In Britain, Canada, and the United States, Black History Month (BHM) events are widely well-known and are celebrated annually. But Black History Month also has roots in Germany. This year will mark the 30th anniversary of the annual Black History Month celebrations in Berlin, which became a fixture in the Black German community. Started by members in the Black German organization, ISD or the Initiative of Black Germans (Initiative Schwarze Deutsche), the celebrations began in 1990. Black History Month represented a clear manifestation of African diasporic politics and solidarity, particularly with themes that ranged from Black German history to African literature in Europe to South African Apartheid to U.S. Civil Rights activism. BHM committee members, who included members from ISD and other minority organizations, actively made these events not only cultural and political, but also intellectual. They were events at which Black Germans, Africans, African Americans as well as other People of Color from Brazil and Britain (to name a few), produced and disseminated knowledge and where attendees learned about the diversity of African diasporic histories in Europe and elsewhere. As a result, BHM represented a culture of everyday intellectualism that marked Black Germans as thinkers and doers. Starting in Berlin and spreading to Hamburg, Frankfurt, and Munich, these annual events emboldened Black Germans to pursue a spatial politic that showed their resilience and agency and rooted them in both the German nation and the global diaspora.

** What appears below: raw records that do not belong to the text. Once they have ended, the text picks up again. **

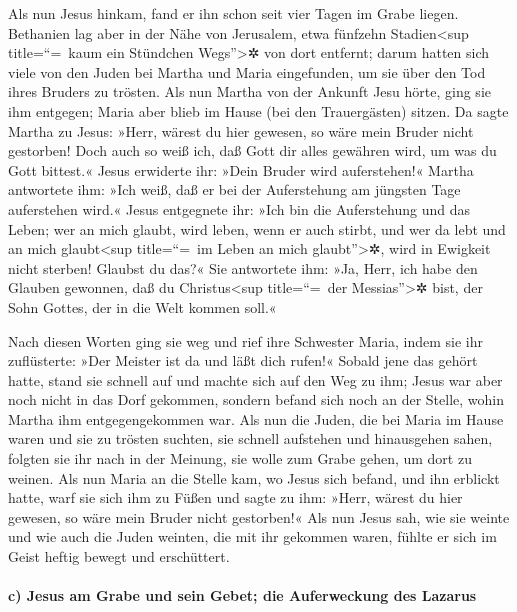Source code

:  Als nun Jesus hinkam, fand er ihn schon seit vier Tagen
im Grabe liegen.  Bethanien lag aber in der Nähe von
Jerusalem, etwa fünfzehn Stadien\textless sup title=``=~kaum ein
Stündchen Wegs''\textgreater✲ von dort entfernt;  darum
hatten sich viele von den Juden bei Martha und Maria eingefunden, um sie
über den Tod ihres Bruders zu trösten.  Als nun Martha
von der Ankunft Jesu hörte, ging sie ihm entgegen; Maria aber blieb im
Hause (bei den Trauergästen) sitzen.  Da sagte Martha zu
Jesus: »Herr, wärest du hier gewesen, so wäre mein Bruder nicht
gestorben!  Doch auch so weiß ich, daß Gott dir alles
gewähren wird, um was du Gott bittest.«  Jesus erwiderte
ihr: »Dein Bruder wird auferstehen!«  Martha antwortete
ihm: »Ich weiß, daß er bei der Auferstehung am jüngsten Tage auferstehen
wird.«  Jesus entgegnete ihr: »Ich bin die Auferstehung
und das Leben; wer an mich glaubt, wird leben, wenn er auch stirbt,
 und wer da lebt und an mich glaubt\textless sup
title=``=~im Leben an mich glaubt''\textgreater✲, wird in Ewigkeit nicht
sterben! Glaubst du das?«  Sie antwortete ihm: »Ja, Herr,
ich habe den Glauben gewonnen, daß du Christus\textless sup
title=``=~der Messias''\textgreater✲ bist, der Sohn Gottes, der in die
Welt kommen soll.«

 Nach diesen Worten ging sie weg und rief ihre Schwester
Maria, indem sie ihr zuflüsterte: »Der Meister ist da und läßt dich
rufen!«  Sobald jene das gehört hatte, stand sie schnell
auf und machte sich auf den Weg zu ihm;  Jesus war aber
noch nicht in das Dorf gekommen, sondern befand sich noch an der Stelle,
wohin Martha ihm entgegengekommen war.  Als nun die
Juden, die bei Maria im Hause waren und sie zu trösten suchten, sie
schnell aufstehen und hinausgehen sahen, folgten sie ihr nach in der
Meinung, sie wolle zum Grabe gehen, um dort zu weinen. 
Als nun Maria an die Stelle kam, wo Jesus sich befand, und ihn erblickt
hatte, warf sie sich ihm zu Füßen und sagte zu ihm: »Herr, wärest du
hier gewesen, so wäre mein Bruder nicht gestorben!«  Als
nun Jesus sah, wie sie weinte und wie auch die Juden weinten, die mit
ihr gekommen waren, fühlte er sich im Geist heftig bewegt und
erschüttert.

\hypertarget{c-jesus-am-grabe-und-sein-gebet-die-auferweckung-des-lazarus}{%
\paragraph{c) Jesus am Grabe und sein Gebet; die Auferweckung des
Lazarus}\label{c-jesus-am-grabe-und-sein-gebet-die-auferweckung-des-lazarus}}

The BHMs, along with the Black German movement more generally, brought a variety of people together from different backgrounds. Black Germans were often scattered across white neighborhoods in West and East Germany with limited or no contact with other Black people or relatives. They were often individuals of mixed-race descent with ancestry in the Caribbean, Latin America, Africa, and the United States. They were also sometimes non-Black People of Color, like Asian Germans, who envisioned Black as a political identity for solidarity against racism. The BHMs also helped Black Germans socialize and forge connections with their diverse counterparts and others in Germany.